Consultancy
Rock and roll concerts in the 1980’s were known for excess, egos and extremes. KISS shot fire out of its guitars. Tommy Lee drummed in a rotating cage above the crowd. Guns N’ Roses had an album and tour called “Appetite for Destruction.” Subtlety was in low demand.
Perhaps no group so epitomized all of this more than Van Halen. Simply to be backstage with David Lee Roth, Eddie, Michael Anthony and company would have been a spectacle. And you, a modest morsel of chocolate with a brown candy shell, could have been there amidst the catering trays, the booze, the illicit substances, the groupies—not to mention the tan, green, orange, and yellow M&Ms—if only you hadn’t been contractually banned from the arenas. As it happens, this was an important, if odd, safety measure.
Van Halen’s early 80’s shows were the first to be supported by a convoy of some 18 semi trucks—6x the typical rock show’s caravan then (though about 1/5th of the Eras Tour fleet). Along with a production of unprecedented scale came thousands of important details for the protection of the band and the fans, not to mention the quality of the performance itself.
This came with a contract Roth described as the size of “the Chinese phone book.” The clause calling for backstage M&Ms with the brown ones removed was deliberately buried deep among technical requirements about amperage, voltage, load bearing structures and pyrotechnics.
The rationale was this: If a concert promoter saw to it that someone removed all the brown M&Ms from the bowls on the catering tables, one-by-one, by hand, it was a sign they took the contract’s other details seriously. Your presence in a bowl alongside your multicolored colleagues indicated the opposite.
If Roth found one of you backstage, he’d destroy the dressing room to convey his dissatisfaction. (And probably also because rock and roll!!!)
This would prompt a line-by-line review of every aspect of the production, helping ensure that no one would get shocked by a microphone or crushed by a girder in the middle of Hot for Teacher.
The story of your exclusion became a part of Van Halen’s brand. It was a pure example of rock and roll excess. “Band trashes dressing room, causes $500k in damage over brown M&Ms” was a salacious headline, even if it left out the fact that the damage was caused by a stage not properly configured for the type of floor in an arena. (If only the promoter had seen to that detail...)
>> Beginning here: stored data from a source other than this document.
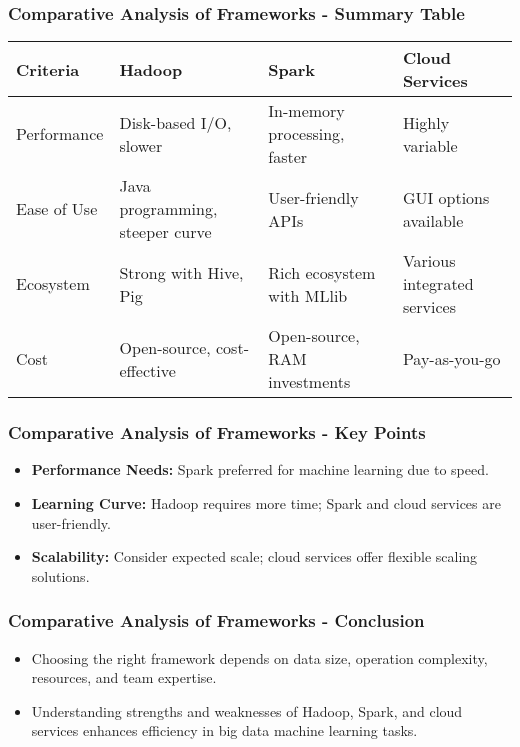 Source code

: \documentclass[aspectratio=169]{beamer}
\begin{document}
\begin{frame}[fragile]
    \frametitle{Comparative Analysis of Frameworks - Summary Table}
    \begin{table}[ht]
        \centering
        \begin{tabular}{|l|l|l|l|}
            \hline
            \textbf{Criteria} & \textbf{Hadoop} & \textbf{Spark} & \textbf{Cloud Services} \\ \hline
            Performance & Disk-based I/O, slower & In-memory processing, faster & Highly variable \\ \hline
            Ease of Use & Java programming, steeper curve & User-friendly APIs & GUI options available \\ \hline
            Ecosystem & Strong with Hive, Pig & Rich ecosystem with MLlib & Various integrated services \\ \hline
            Cost & Open-source, cost-effective & Open-source, RAM investments & Pay-as-you-go \\ \hline
        \end{tabular}
    \end{table}
\end{frame}

\begin{frame}[fragile]
    \frametitle{Comparative Analysis of Frameworks - Key Points}
    \begin{itemize}
        \item \textbf{Performance Needs:} Spark preferred for machine learning due to speed.
        \item \textbf{Learning Curve:} Hadoop requires more time; Spark and cloud services are user-friendly.
        \item \textbf{Scalability:} Consider expected scale; cloud services offer flexible scaling solutions.
    \end{itemize}
\end{frame}

\begin{frame}[fragile]
    \frametitle{Comparative Analysis of Frameworks - Conclusion}
    \begin{itemize}
        \item Choosing the right framework depends on data size, operation complexity, resources, and team expertise.
        \item Understanding strengths and weaknesses of Hadoop, Spark, and cloud services enhances efficiency in big data machine learning tasks.
    \end{itemize}
\end{frame}
\end{document}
But the thing it enabled—over-the-top rock concerts that gave fans their money’s worth—was the real hallmark of the band’s brand. The illusion of unbridled chaos was made possible by those details being seen to. The rock show-as-party could continue because everyone was safe, because the lighting worked as it should, and the amplifiers could draw the amps required to melt faces (metaphorically).
So, yes, the Van Halen brand was built on musicianship, charisma, showmanship, theatrics, substance abuse, debauchery, irreverence, and on barring you from backstage catering. But it was attention to detail that made it possible for its brand to scale. Had those early tours failed because the sound was bad or too many people were dying under collapsing stages, the band’s legacy might have turned out even worse than Hagar. (Let alone Cherone.)
Even the loosest and most off-kilter of brands should keep this in mind. Bring the chaos. Bring the noise. Bring the unpredictability. But don’t skimp on the details that make it all work and allow it to scale.